Caldo estremo, scuole a rischio chiusura: cosa prevede la direttiva di Lagalla

Garantire la sicurezza di studenti, personale scolastico e famiglie in vista dell’inizio del nuovo anno scolastico, soprattutto di fronte al possibile aumento degli eventi climatici estremi.

Con questo obiettivo il sindaco di Palermo Roberto Lagalla ha firmato questa mattina una direttiva rivolta ai vertici dell’Istruzione cittadina e metropolitana e al Provveditore degli studi di Palermo.

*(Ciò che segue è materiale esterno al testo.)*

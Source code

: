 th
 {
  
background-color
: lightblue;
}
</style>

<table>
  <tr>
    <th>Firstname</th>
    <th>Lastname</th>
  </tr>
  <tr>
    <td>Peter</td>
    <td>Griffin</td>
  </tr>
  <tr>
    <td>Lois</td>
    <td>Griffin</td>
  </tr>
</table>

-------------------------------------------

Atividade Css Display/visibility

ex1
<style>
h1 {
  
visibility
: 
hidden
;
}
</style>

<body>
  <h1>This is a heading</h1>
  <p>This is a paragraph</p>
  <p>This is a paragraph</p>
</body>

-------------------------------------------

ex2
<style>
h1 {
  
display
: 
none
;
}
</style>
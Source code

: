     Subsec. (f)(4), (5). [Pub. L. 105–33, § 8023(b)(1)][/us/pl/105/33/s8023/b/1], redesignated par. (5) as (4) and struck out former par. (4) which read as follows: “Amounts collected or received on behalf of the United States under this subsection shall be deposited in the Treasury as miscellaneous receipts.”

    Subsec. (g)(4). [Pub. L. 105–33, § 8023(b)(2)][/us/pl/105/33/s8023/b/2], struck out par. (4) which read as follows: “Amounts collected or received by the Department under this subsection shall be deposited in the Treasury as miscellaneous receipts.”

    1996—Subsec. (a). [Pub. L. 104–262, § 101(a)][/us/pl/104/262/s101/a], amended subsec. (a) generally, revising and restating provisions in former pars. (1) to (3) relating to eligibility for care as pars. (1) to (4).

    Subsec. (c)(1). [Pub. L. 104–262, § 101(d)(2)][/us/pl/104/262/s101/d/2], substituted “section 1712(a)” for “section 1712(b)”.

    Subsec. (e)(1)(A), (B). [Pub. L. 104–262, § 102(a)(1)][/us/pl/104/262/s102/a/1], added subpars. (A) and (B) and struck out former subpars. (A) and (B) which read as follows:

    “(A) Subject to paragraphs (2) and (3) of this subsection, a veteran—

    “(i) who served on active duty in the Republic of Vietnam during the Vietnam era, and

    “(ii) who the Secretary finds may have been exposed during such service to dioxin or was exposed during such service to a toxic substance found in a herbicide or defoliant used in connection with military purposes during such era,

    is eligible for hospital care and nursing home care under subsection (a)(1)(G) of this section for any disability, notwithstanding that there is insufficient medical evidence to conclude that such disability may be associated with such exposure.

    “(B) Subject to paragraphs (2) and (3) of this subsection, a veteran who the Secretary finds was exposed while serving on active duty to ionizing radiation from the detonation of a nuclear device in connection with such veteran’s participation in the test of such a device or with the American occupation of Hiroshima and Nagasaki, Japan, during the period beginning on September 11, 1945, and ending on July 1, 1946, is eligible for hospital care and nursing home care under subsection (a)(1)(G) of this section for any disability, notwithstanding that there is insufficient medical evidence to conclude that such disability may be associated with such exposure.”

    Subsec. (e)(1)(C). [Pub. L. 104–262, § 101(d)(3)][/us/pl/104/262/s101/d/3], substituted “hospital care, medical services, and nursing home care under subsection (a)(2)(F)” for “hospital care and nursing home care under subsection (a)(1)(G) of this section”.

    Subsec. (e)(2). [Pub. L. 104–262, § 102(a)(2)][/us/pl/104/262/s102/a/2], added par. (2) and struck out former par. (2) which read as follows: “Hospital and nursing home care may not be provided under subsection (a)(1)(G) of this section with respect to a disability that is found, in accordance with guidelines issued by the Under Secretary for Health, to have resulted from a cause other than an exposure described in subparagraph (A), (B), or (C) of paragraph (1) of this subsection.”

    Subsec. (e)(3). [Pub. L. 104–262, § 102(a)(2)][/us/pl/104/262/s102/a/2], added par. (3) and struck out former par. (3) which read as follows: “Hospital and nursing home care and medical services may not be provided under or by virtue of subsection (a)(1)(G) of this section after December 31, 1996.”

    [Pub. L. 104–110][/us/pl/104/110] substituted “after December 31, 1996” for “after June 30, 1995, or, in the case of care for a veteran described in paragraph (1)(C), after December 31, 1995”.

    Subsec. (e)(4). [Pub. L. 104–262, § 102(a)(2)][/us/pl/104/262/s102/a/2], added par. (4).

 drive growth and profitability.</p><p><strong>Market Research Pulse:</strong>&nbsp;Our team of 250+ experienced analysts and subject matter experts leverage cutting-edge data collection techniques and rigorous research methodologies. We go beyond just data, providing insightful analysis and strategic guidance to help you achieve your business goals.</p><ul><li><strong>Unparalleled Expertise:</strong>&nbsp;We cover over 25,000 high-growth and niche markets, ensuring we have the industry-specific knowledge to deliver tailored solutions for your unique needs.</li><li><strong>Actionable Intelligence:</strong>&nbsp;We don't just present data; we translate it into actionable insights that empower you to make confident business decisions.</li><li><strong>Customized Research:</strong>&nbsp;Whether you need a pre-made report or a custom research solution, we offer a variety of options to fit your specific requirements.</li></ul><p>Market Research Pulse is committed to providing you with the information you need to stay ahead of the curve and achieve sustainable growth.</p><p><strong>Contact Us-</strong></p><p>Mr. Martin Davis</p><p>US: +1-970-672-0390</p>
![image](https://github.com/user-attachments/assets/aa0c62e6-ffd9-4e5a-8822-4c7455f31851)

Il documento introduce alcune misure da adottare in caso di condizioni meteorologiche particolarmente critiche. Se scatterà un’allerta climatica con “bollino rosso”, il Comune prevede la sospensione delle lezioni e la chiusura temporanea degli edifici scolastici comunali.

La misura non riguarderà gli istituti nei quali i dirigenti scolastici certificheranno la presenza di impianti di climatizzazione adeguati e perfettamente funzionanti.

Anche in caso di chiusura, le scuole potranno garantire la continuità delle attività didattiche attraverso la didattica a distanza. L’amministrazione comunale punta inoltre a una soluzione strutturale per affrontare il problema delle temperature elevate negli edifici scolastici.

La direttiva prevede infatti la predisposizione di un piano tecnico ed economico di lungo periodo per rafforzare e adeguare gli impianti di climatizzazione delle scuole cittadine.

Palazzo delle Aquile valuterà anche interventi temporanei che possano ridurre il caldo all’interno degli istituti durante i periodi caratterizzati dalle temperature più elevate.

«La sicurezza e il benessere dei nostri studenti, delle loro famiglie e di tutto il personale scolastico sono una priorità assoluta – afferma il sindaco Roberto Lagalla -. Di fronte alla possibilità di eventi climatici estremi, non possiamo permetterci di attendere che l’emergenza si manifesti: dobbiamo essere pronti ad agire prima, con decisioni chiare e tempestive».

«Questa direttiva stabilisce un principio preciso: quando le condizioni climatiche rappresentano un rischio concreto per la salute e l’incolumità delle persone, la tutela viene prima di tutto. È una scelta di responsabilità – conclude il primo cittadino -, che mette al centro la sicurezza di chi ogni giorno vive la scuola».